*** Opening of Material supplied ***

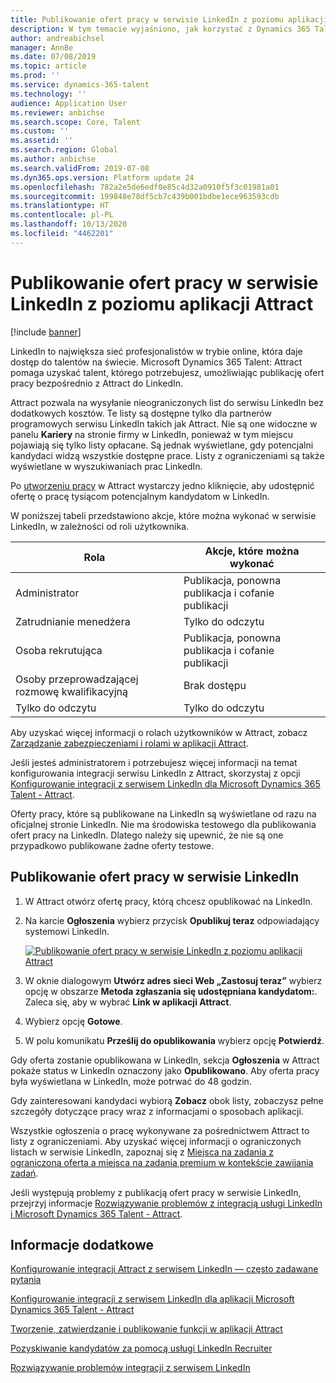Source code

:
 ```yaml
---
title: Publikowanie ofert pracy w serwisie LinkedIn z poziomu aplikacji Attract
description: W tym temacie wyjaśniono, jak korzystać z Dynamics 365 Talent - Attract do publikowania ofert pracy w serwisie LinkedIn.
author: andreabichsel
manager: AnnBe
ms.date: 07/08/2019
ms.topic: article
ms.prod: ''
ms.service: dynamics-365-talent
ms.technology: ''
audience: Application User
ms.reviewer: anbichse
ms.search.scope: Core, Talent
ms.custom: ''
ms.assetid: ''
ms.search.region: Global
ms.author: anbichse
ms.search.validFrom: 2019-07-08
ms.dyn365.ops.version: Platform update 24
ms.openlocfilehash: 782a2e5de6edf0e85c4d32a0910f5f3c01981a01
ms.sourcegitcommit: 199848e78df5cb7c439b001bdbe1ece963593cdb
ms.translationtype: HT
ms.contentlocale: pl-PL
ms.lasthandoff: 10/13/2020
ms.locfileid: "4462201"
---
```

# <a name="post-jobs-to-linkedin-from-attract"></a>Publikowanie ofert pracy w serwisie LinkedIn z poziomu aplikacji Attract

[!include [banner](includes/banner.md)]

LinkedIn to największa sieć profesjonalistów w trybie online, która daje dostęp do talentów na świecie. Microsoft Dynamics 365 Talent: Attract pomaga uzyskać talent, którego potrzebujesz, umożliwiając publikację ofert pracy bezpośrednio z Attract do LinkedIn.

Attract pozwala na wysyłanie nieograniczonych list do serwisu LinkedIn bez dodatkowych kosztów. Te listy są dostępne tylko dla partnerów programowych serwisu LinkedIn takich jak Attract. Nie są one widoczne w panelu **Kariery** na stronie firmy w LinkedIn, ponieważ w tym miejscu pojawiają się tylko listy opłacane. Są jednak wyświetlane, gdy potencjalni kandydaci widzą wszystkie dostępne prace. Listy z ograniczeniami są także wyświetlane w wyszukiwaniach prac LinkedIn.

Po [utworzeniu pracy](./creating-jobs-attract.md) w Attract wystarczy jedno kliknięcie, aby udostępnić ofertę o pracę tysiącom potencjalnym kandydatom w LinkedIn.

W poniższej tabeli przedstawiono akcje, które można wykonać w serwisie LinkedIn, w zależności od roli użytkownika.

| Rola | Akcje, które można wykonać |
|---|---|
| Administrator | Publikacja, ponowna publikacja i cofanie publikacji |
| Zatrudnianie menedżera | Tylko do odczytu |
| Osoba rekrutująca | Publikacja, ponowna publikacja i cofanie publikacji |
| Osoby przeprowadzającej rozmowę kwalifikacyjną | Brak dostępu |
| Tylko do odczytu | Tylko do odczytu |

Aby uzyskać więcej informacji o rolach użytkowników w Attract, zobacz [Zarządzanie zabezpieczeniami i rolami w aplikacji Attract](./security-attract.md).

Jeśli jesteś administratorem i potrzebujesz więcej informacji na temat konfigurowania integracji serwisu LinkedIn z Attract, skorzystaj z opcji [Konfigurowanie integracji z serwisem LinkedIn dla Microsoft Dynamics 365 Talent - Attract](./attract-admin-linkedin.md).

Oferty pracy, które są publikowane na LinkedIn są wyświetlane od razu na oficjalnej stronie LinkedIn. Nie ma środowiska testowego dla publikowania ofert pracy na LinkedIn. Dlatego należy się upewnić, że nie są one przypadkowo publikowane żadne oferty testowe.

## <a name="post-jobs-to-linkedin"></a>Publikowanie ofert pracy w serwisie LinkedIn

1. W Attract otwórz ofertę pracy, którą chcesz opublikować na LinkedIn.
2. Na karcie **Ogłoszenia** wybierz przycisk **Opublikuj teraz** odpowiadający systemowi LinkedIn.

    [![Publikowanie ofert pracy w serwisie LinkedIn z poziomu aplikacji Attract](./media/attract-post-job-to-linkedin.png)](./media/attract-post-job-to-linkedin.png)

3. W oknie dialogowym **Utwórz adres sieci Web „Zastosuj teraz”** wybierz opcję w obszarze **Metoda zgłaszania się udostępniana kandydatom:**. Zaleca się, aby w wybrać **Link w aplikacji Attract**.
4. Wybierz opcję **Gotowe**.
5. W polu komunikatu **Prześlij do opublikowania** wybierz opcję **Potwierdź**.

Gdy oferta zostanie opublikowana w LinkedIn, sekcja **Ogłoszenia** w Attract pokaże status w LinkedIn oznaczony jako **Opublikowano**. Aby oferta pracy była wyświetlana w LinkedIn, może potrwać do 48 godzin.

Gdy zainteresowani kandydaci wybiorą **Zobacz** obok listy, zobaczysz pełne szczegóły dotyczące pracy wraz z informacjami o sposobach aplikacji.

Wszystkie ogłoszenia o pracę wykonywane za pośrednictwem Attract to listy z ograniczeniami. Aby uzyskać więcej informacji o ograniczonych listach w serwisie LinkedIn, zapoznaj się z [Miejsca na zadania z ograniczoną oferta a miejsca na zadania premium w kontekście zawijania zadań](https://www.linkedin.com/help/recruiter/answer/79049).

Jeśli występują problemy z publikacją ofert pracy w serwisie LinkedIn, przejrzyj informacje [Rozwiązywanie problemów z integracją usługi LinkedIn i Microsoft Dynamics 365 Talent - Attract](./attract-troubleshoot-linkedin.md).

## <a name="see-also"></a>Informacje dodatkowe

[Konfigurowanie integracji Attract z serwisem LinkedIn — często zadawane pytania](./attract-linkedin-faq.md)

[Konfigurowanie integracji z serwisem LinkedIn dla aplikacji Microsoft Dynamics 365 Talent - Attract](./attract-admin-linkedin.md)

[Tworzenie, zatwierdzanie i publikowanie funkcji w aplikacji Attract](./creating-jobs-attract.md)

[Pozyskiwanie kandydatów za pomocą usługi LinkedIn Recruiter](./attract-linkedin-recruiter.md)

[Rozwiązywanie problemów integracji z serwisem LinkedIn](./attract-troubleshoot-linkedin.md)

*** Close of Material supplied ***

Problem to solve:
Going back over the entries above, copy word for word every line from the one that has "W poniższej tabeli" on through the one that has "Aby uzyskać więcej informacji o rolach".

Solution for this problem:
W poniższej tabeli przedstawiono akcje, które można wykonać w serwisie LinkedIn, w zależności od roli użytkownika.

| Rola | Akcje, które można wykonać |
|---|---|
| Administrator | Publikacja, ponowna publikacja i cofanie publikacji |
| Zatrudnianie menedżera | Tylko do odczytu |
| Osoba rekrutująca | Publikacja, ponowna publikacja i cofanie publikacji |
| Osoby przeprowadzającej rozmowę kwalifikacyjną | Brak dostępu |
| Tylko do odczytu | Tylko do odczytu |

Aby uzyskać więcej informacji o rolach użytkowników w Attract, zobacz [Zarządzanie zabezpieczeniami i rolami w aplikacji Attract](./security-attract.md).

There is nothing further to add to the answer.